PPA does not contend that the Vehicle is not owned by the Debtor.
On September 9, 2005 Debtor filed a petition for relief under Chapter 13. She scheduled the PPA as an unsecured creditor in the amount $571 for unpaid parking tickets. On September 14, 2005 the PPA immobilized (booted) the Vehicle. On that date the Vehicle had no valid registration. On September 19 and 25, Debtor went to the PPA to find out how to recover her Vehicle. She did not ask for the return of any property located in the Vehicle because she believed the Vehicle would be returned. She was given a form "Statement of Rights and Responsibilities" regarding a hearing. Exhibits D-2 and D-3. She was told that if her bankruptcy was effective, she would be given her keys. However, as she could not produce a petition with the seal of the bankruptcy court, the PPA would not release the Vehicle.

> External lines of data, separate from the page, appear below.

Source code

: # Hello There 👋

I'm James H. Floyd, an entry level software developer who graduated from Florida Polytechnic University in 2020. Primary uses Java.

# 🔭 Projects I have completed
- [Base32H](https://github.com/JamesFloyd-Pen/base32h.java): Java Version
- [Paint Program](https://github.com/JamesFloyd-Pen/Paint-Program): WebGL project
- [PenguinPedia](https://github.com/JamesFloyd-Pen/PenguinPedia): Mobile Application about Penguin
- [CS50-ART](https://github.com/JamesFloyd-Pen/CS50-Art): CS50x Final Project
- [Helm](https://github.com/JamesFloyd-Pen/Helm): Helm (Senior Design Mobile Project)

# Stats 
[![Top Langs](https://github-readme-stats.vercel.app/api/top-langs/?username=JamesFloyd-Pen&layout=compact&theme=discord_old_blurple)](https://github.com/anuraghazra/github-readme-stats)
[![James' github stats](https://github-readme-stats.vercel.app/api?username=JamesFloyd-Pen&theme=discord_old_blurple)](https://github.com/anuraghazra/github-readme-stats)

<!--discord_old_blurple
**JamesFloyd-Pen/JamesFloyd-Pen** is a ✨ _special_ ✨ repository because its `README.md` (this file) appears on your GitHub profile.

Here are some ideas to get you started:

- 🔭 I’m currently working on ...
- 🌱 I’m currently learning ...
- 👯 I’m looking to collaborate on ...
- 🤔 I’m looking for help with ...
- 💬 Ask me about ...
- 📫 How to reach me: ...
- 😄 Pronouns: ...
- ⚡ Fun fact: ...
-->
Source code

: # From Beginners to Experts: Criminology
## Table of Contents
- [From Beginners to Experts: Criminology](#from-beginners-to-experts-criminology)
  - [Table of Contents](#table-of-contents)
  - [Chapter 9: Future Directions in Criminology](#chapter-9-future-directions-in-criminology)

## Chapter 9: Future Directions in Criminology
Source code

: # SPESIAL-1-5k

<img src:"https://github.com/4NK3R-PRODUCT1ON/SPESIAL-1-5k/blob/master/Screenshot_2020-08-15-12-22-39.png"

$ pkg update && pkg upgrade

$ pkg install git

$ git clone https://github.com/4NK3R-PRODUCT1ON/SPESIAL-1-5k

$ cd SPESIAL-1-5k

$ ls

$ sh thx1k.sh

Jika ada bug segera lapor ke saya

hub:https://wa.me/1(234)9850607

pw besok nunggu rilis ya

On October 13, 2005 PPA filed a "Petition for Leave to Sell Motor Vehicles for Impounding Charges and Outstanding Fines and Any and All Related Costs and Best Title and Purchaser Pursuant to President Judge General Court Regulation No. 96-1" (the "Petition") in the Court of Common Pleas as of October Term, 2005, No. 0903. Exhibit D-1. The Vehicle was covered by this Petition. On October 11, 2005 an Order was entered by the Court of Common Pleas authorizing the sale of, inter alia, the Vehicle on October 22, 2005. Id. It was sold at an auction later that day. The record is silent as to the auction sale price for the Vehicle, and Debtor contends its trade-in value to be $1,200.
Either this date or the filing date is incorrect as an Order cannot be entered before the pleading is filed. The error is not material to the outcome of this contested matter.
While Debtor apparently informed the PPA representatives she met of her pending bankruptcy case, it was not raised in the state seizure proceeding. On October 25, 2005 her counsel faxed a copy of a Note and the Notice of Bankruptcy Filing to PPA and followed it the next day with this Motion.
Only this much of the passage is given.